Incidents/2018-02-14 labvirt1008-failure
(Redirected from Incident documentation/20180214-labvirt1008-failure)
Summary
Labvirt1008 seems to have overheated and gone down. This effects tenants as well as virtual VPS infrastructure
Timeline
- 7:20 UTC labvirt1008 rebooted
- 8:00 UTC moritzm logged a task about it
- There was no paging or alerting. This is a problem.

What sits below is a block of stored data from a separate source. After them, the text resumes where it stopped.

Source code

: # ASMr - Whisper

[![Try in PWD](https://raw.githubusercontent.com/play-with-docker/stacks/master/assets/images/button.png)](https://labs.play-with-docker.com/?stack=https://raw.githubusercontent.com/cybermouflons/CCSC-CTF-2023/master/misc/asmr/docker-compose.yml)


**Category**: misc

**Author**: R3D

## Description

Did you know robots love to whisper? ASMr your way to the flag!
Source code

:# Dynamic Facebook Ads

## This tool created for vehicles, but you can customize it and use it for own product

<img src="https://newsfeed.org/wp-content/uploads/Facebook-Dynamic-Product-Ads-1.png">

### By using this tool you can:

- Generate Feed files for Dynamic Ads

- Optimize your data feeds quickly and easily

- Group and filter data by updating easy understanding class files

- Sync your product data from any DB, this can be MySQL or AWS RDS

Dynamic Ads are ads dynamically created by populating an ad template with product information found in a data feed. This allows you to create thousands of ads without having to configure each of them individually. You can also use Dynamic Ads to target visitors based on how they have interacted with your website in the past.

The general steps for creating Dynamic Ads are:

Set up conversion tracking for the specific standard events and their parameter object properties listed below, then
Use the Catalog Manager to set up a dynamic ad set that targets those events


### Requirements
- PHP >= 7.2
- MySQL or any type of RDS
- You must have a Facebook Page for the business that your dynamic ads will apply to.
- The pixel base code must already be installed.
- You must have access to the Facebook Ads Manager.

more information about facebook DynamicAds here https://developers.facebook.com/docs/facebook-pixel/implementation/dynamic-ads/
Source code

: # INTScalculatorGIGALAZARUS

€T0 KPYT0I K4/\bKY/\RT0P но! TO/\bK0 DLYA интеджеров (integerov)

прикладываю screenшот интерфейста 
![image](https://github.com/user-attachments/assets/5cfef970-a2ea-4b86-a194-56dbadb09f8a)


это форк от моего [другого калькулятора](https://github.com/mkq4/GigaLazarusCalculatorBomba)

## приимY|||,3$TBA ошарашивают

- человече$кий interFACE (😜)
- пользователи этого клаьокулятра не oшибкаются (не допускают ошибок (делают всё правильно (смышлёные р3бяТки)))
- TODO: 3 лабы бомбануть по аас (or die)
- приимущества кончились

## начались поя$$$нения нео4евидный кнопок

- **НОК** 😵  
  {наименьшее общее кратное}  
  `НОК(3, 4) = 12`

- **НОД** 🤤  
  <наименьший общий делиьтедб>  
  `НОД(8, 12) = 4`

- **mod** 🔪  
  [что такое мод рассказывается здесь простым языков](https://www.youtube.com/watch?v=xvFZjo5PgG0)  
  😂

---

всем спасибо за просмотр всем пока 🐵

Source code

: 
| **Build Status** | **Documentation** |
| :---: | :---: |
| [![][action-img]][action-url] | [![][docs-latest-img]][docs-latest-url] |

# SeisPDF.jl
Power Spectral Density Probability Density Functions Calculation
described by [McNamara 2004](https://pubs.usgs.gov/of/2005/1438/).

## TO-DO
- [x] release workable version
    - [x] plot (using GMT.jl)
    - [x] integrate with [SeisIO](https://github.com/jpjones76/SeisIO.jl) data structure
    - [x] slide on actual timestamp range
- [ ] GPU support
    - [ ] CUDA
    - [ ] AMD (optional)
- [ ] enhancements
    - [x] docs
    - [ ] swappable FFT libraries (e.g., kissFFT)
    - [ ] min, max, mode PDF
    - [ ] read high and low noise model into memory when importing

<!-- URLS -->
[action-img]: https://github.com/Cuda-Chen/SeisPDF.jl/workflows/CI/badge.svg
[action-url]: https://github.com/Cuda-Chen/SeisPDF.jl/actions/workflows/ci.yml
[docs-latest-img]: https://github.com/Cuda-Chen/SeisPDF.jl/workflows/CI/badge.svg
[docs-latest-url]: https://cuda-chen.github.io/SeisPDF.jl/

- 11:00 UTC Chase woke up and started investigating the extent of the outage, and looking for impact on Toolforge especially
- 12:58 UTC Chase sent an email about impact to cloud-announce https://lists.wikimedia.org/pipermail/cloud-announce/2018-February/000023.html with a list of affected instances.
Conclusions
We know that our instance storage is local and ephemeral. We should ensure that is documented for tenants in easy to find places, and re-ensure that our mechanism that keep critical redundant components spread across labvirts are working. In our world though a single hypervisor is a special snowflake and I believe we should have been paged on this outage, but seem not to have been. It was my understanding that a full instance storage partition should have paged if nothing else, and in this case the failure of that check.
Actionables
- Coordinate with DC OPS to deal with overheating phab:T187292
- Look at moving tenant instances to another labvirt (we should have a standing spare)
- Investigate what should have paged and why it did not (and fix it)